Considerando-se que estarão falando com outros 25, já são 50 — nada mal.

— Que acontece se os cem resolvem falar ao mesmo tempo?

— O sistema entra em colapso.

Como costuma acontecer quase toda tarde. (Dizem que a culpa é do jogo do bicho.) Tenho um amigo que conseguiu se livrar dos que o importunavam pelo telefone, pedindo que o chamem sempre entre cinco e sete da tarde.

“Meu telefone agora vive mudo
E o dela sempre em comunicação.”
Fox-canção de Orestes Barbosa


— E os macetes que o carioca inventou para conseguir ligação?

— Não adiantam nada. Bater no gancho para conseguir linha é sair do princípio de uma fila e entrar no último lugar. Prender o disco, forçar a sua volta, discar devagar ou depressa, acrescentar mais um algarismo — nada disso adianta. Tem gente que acredita até em discar com a mão esquerda para dar sorte.
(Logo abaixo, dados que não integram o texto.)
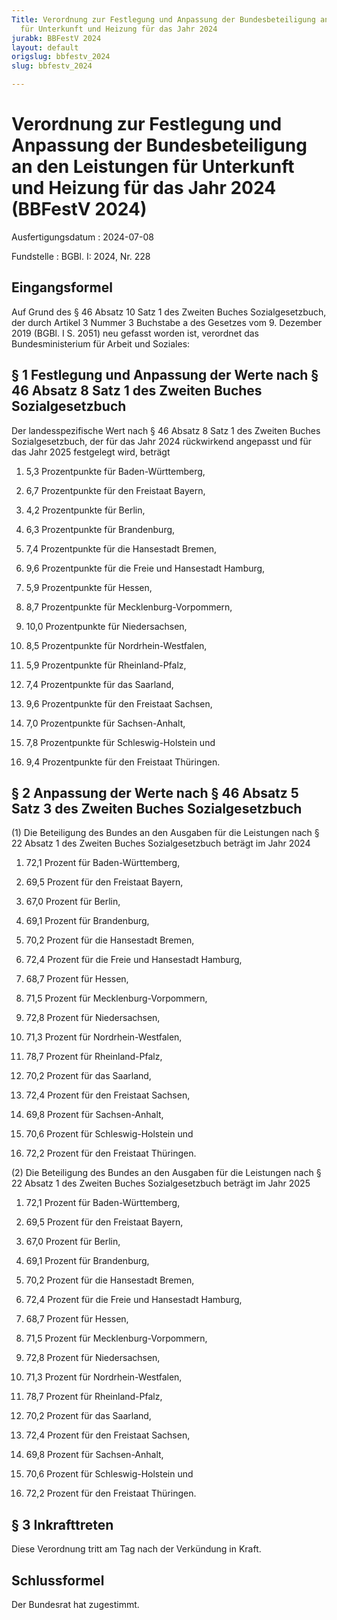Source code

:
 ```yaml
---
Title: Verordnung zur Festlegung und Anpassung der Bundesbeteiligung an den Leistungen
  für Unterkunft und Heizung für das Jahr 2024
jurabk: BBFestV 2024
layout: default
origslug: bbfestv_2024
slug: bbfestv_2024

---
```


# Verordnung zur Festlegung und Anpassung der Bundesbeteiligung an den Leistungen für Unterkunft und Heizung für das Jahr 2024 (BBFestV 2024)

Ausfertigungsdatum
:   2024-07-08

Fundstelle
:   BGBl. I: 2024, Nr. 228


## Eingangsformel

Auf Grund des § 46 Absatz 10 Satz 1 des Zweiten Buches Sozialgesetzbuch, der durch Artikel 3 Nummer 3 Buchstabe a des Gesetzes vom 9. Dezember 2019 (BGBl. I S. 2051) neu gefasst worden ist, verordnet das Bundesministerium für Arbeit und Soziales:


## § 1 Festlegung und Anpassung der Werte nach § 46 Absatz 8 Satz 1 des Zweiten Buches Sozialgesetzbuch

Der landesspezifische Wert nach § 46 Absatz 8 Satz 1 des Zweiten Buches Sozialgesetzbuch, der für das Jahr 2024 rückwirkend angepasst und für das Jahr 2025 festgelegt wird, beträgt

1.  5,3 Prozentpunkte für Baden-Württemberg,


2.  6,7 Prozentpunkte für den Freistaat Bayern,


3.  4,2 Prozentpunkte für Berlin,


4.  6,3 Prozentpunkte für Brandenburg,


5.  7,4 Prozentpunkte für die Hansestadt Bremen,


6.  9,6 Prozentpunkte für die Freie und Hansestadt Hamburg,


7.  5,9 Prozentpunkte für Hessen,


8.  8,7 Prozentpunkte für Mecklenburg-Vorpommern,


9.  10,0 Prozentpunkte für Niedersachsen,


10. 8,5 Prozentpunkte für Nordrhein-Westfalen,


11. 5,9 Prozentpunkte für Rheinland-Pfalz,


12. 7,4 Prozentpunkte für das Saarland,


13. 9,6 Prozentpunkte für den Freistaat Sachsen,


14. 7,0 Prozentpunkte für Sachsen-Anhalt,


15. 7,8 Prozentpunkte für Schleswig-Holstein und


16. 9,4 Prozentpunkte für den Freistaat Thüringen.





## § 2 Anpassung der Werte nach § 46 Absatz 5 Satz 3 des Zweiten Buches Sozialgesetzbuch

(1) Die Beteiligung des Bundes an den Ausgaben für die Leistungen nach § 22 Absatz 1 des Zweiten Buches Sozialgesetzbuch beträgt im Jahr 2024

1.  72,1 Prozent für Baden-Württemberg,


2.  69,5 Prozent für den Freistaat Bayern,


3.  67,0 Prozent für Berlin,


4.  69,1 Prozent für Brandenburg,


5.  70,2 Prozent für die Hansestadt Bremen,


6.  72,4 Prozent für die Freie und Hansestadt Hamburg,


7.  68,7 Prozent für Hessen,


8.  71,5 Prozent für Mecklenburg-Vorpommern,


9.  72,8 Prozent für Niedersachsen,


10. 71,3 Prozent für Nordrhein-Westfalen,


11. 78,7 Prozent für Rheinland-Pfalz,


12. 70,2 Prozent für das Saarland,


13. 72,4 Prozent für den Freistaat Sachsen,


14. 69,8 Prozent für Sachsen-Anhalt,


15. 70,6 Prozent für Schleswig-Holstein und


16. 72,2 Prozent für den Freistaat Thüringen.




(2) Die Beteiligung des Bundes an den Ausgaben für die Leistungen nach § 22 Absatz 1 des Zweiten Buches Sozialgesetzbuch beträgt im Jahr 2025

1.  72,1 Prozent für Baden-Württemberg,


2.  69,5 Prozent für den Freistaat Bayern,


3.  67,0 Prozent für Berlin,


4.  69,1 Prozent für Brandenburg,


5.  70,2 Prozent für die Hansestadt Bremen,


6.  72,4 Prozent für die Freie und Hansestadt Hamburg,


7.  68,7 Prozent für Hessen,


8.  71,5 Prozent für Mecklenburg-Vorpommern,


9.  72,8 Prozent für Niedersachsen,


10. 71,3 Prozent für Nordrhein-Westfalen,


11. 78,7 Prozent für Rheinland-Pfalz,


12. 70,2 Prozent für das Saarland,


13. 72,4 Prozent für den Freistaat Sachsen,


14. 69,8 Prozent für Sachsen-Anhalt,


15. 70,6 Prozent für Schleswig-Holstein und


16. 72,2 Prozent für den Freistaat Thüringen.





## § 3 Inkrafttreten

Diese Verordnung tritt am Tag nach der Verkündung in Kraft.


## Schlussformel

Der Bundesrat hat zugestimmt.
Ou com o dedo mindinho, sei lá.

— Conseguir telefonar ainda é uma questão de sorte?

— Mais ou menos: aumentou o número de usuários de maneira assustadora, fazendo com que o problema continue grave, apesar das melhorias.

Quer dizer que, tudo considerado, o serviço piorou porque o sistema melhorou.

— Para terminar, uma última pergunta: por que será que basta discar um número errado para que atenda sistematicamente uma alemã malcriada, de sotaque carregado?

Fonte:
Fernando Sabino. Deixa o Alfredo falar. Publicado em 1976.